Gen X is the unlucky group that was just hitting full adulthood in the mid 2000s. The 35-45 age group in the chart above would have been between 27 and 36 back in 2007, which puts them right at the age when people generally begin starting families and buying homes. New homeowners have the most debt and the least equity in their properties. When the crisis came, newer homeowners didn't have years of payments and value appreciation to cushion the blow when home values around the country fell between 10 and 30 percent.  

Imagine you bought a $100,000 home in Phoenix in 2007. You put 10 percent down in order to get a mortgage, and though that $10,000 was most of your savings, you were taught that housing was safe. By the end of 2008, that house was probably worth less than $70,000, and you were stuck in it. Then, say you lost your job in early 2009 and couldn't make your house payments to the bank. You'd lose your original down payment -- that is, all your savings -- and on top of that you would need to look for new rental housing if you wanted a place to live. Eight years later, maybe you've scraped together enough to make a new down payment, but more likely your credit is shot and you're still living in a rental. 
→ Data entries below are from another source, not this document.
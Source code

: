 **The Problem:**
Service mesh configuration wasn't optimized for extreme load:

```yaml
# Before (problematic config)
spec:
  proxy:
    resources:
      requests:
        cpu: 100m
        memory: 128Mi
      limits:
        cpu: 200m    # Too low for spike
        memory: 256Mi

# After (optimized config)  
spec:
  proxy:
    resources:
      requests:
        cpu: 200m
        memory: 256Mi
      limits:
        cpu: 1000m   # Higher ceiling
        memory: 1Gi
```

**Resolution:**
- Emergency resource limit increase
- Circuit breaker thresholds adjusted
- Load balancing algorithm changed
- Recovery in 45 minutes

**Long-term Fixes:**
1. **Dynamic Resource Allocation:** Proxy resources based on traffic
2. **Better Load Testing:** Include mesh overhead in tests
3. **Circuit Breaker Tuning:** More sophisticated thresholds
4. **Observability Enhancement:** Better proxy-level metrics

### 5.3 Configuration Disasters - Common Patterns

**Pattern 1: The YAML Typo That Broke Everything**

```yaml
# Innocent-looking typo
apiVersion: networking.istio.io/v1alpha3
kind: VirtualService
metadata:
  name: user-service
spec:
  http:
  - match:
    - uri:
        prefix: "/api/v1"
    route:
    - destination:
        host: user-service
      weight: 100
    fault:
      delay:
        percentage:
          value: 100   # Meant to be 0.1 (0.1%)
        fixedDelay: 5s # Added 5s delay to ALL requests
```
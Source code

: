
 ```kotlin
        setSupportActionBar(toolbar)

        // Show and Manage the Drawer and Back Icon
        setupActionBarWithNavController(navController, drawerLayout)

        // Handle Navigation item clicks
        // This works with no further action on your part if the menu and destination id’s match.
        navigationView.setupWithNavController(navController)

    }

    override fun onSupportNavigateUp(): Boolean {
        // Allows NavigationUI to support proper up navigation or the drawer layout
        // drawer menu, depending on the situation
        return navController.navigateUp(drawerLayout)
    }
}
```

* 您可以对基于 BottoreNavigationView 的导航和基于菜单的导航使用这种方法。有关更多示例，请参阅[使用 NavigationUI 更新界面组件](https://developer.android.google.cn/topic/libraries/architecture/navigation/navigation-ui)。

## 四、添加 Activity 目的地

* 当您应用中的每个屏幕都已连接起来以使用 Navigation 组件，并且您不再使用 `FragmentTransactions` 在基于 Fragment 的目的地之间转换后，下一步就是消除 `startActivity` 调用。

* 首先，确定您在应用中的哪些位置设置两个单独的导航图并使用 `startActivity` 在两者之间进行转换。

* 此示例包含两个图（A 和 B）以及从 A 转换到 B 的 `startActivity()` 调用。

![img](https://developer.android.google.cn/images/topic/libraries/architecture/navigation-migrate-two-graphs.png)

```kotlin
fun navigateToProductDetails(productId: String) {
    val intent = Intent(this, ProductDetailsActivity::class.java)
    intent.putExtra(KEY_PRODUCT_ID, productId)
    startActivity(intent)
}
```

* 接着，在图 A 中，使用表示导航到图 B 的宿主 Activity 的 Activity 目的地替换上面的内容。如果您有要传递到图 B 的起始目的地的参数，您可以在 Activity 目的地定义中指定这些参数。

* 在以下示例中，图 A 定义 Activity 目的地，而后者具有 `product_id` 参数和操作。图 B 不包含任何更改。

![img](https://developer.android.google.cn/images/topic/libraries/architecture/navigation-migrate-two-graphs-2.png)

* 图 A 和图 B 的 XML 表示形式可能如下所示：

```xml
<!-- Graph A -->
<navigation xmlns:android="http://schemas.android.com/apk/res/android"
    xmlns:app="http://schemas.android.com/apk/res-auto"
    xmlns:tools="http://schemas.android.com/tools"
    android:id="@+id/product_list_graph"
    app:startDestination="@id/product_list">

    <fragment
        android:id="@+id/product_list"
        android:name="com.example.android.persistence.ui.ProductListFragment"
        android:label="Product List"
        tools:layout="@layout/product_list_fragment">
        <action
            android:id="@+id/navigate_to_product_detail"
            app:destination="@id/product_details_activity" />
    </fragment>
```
Of the 9 million people who went through a foreclosure between 2003 and 2015, 4.7 million are still renting, according to the report. That, in turn, added more people to the rental market, driving up demand, and prices. That means rents are higher for younger people who are trying to cobble together savings for a down payment, making it harder for them to buy.

It's a vicious cycle that has left a permanent scar on the American housing market, according to Goodman. 

"People will repair their credit over time but the foreclosure crisis is going to leave a lasting effect on the homeownership rate, permanently raising the number of renters," she said.